Let me digress for a moment. If I talked to an entrepreneur, and asked them what the biggest constraint on their business was ... some might say it's the Obama administration and their policies. This is absurd, because they don't have any control (or at least meaningful control) of that supposed constraint. Instead, that is simply a "reality" of the current competitive environment for them and others.
What that means is the thing they control is how they respond to that competitive environment. For some, what they perceive limits their options or thwarts their strategies. For others, it is a catalyst for new action, new strategies, and new ways to win.
So, why is Cuban afraid of high-frequency trading? First, he believes we are likely to see another "flash crash". Second, an increasing percentage of market action is a result of algorithms trying to outsmart algorithms (and he recognizes that the decisions they are making happen faster than humans can respond to our comprehend). As a result, human intervention isn't the answer because any actions would occur too late.

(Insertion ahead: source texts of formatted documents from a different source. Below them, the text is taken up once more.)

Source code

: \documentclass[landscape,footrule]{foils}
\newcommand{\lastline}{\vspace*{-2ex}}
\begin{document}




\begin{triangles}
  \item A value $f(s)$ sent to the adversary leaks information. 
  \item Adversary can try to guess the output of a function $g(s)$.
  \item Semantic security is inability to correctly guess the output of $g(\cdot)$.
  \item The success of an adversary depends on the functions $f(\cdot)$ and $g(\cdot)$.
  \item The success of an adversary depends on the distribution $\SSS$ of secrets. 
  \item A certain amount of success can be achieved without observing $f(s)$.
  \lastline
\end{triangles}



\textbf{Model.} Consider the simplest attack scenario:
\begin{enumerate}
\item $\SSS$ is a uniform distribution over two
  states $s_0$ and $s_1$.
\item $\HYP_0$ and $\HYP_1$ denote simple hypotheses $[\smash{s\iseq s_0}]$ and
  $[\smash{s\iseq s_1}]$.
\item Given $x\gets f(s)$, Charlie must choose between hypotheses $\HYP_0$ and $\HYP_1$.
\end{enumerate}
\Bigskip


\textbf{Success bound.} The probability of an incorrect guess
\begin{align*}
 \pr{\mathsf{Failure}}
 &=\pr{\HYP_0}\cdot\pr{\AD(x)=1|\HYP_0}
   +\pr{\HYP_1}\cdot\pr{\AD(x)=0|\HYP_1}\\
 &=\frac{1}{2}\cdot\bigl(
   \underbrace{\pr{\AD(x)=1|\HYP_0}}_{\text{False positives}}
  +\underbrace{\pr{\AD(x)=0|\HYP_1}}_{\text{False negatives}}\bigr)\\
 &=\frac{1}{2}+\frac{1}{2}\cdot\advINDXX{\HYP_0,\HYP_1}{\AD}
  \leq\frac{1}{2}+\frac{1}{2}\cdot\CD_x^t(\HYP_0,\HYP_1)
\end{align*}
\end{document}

Some people recognize the advantage algorithmic traders are gaining and seek to weaken it (or at least slow it down), while others pull their money out of the market because of their disadvantage and the new risk. Contrast that with those that see the advantage and try to figure out how to extend it or get some of it for themselves.
It's like most things in life, it's not as much about what happens, it's about what you do.
Posted at 07:13 PM in Business, Current Affairs, Ideas, Market Commentary, Trading, Trading Tools | Permalink | Comments (1) | TrackBack (0)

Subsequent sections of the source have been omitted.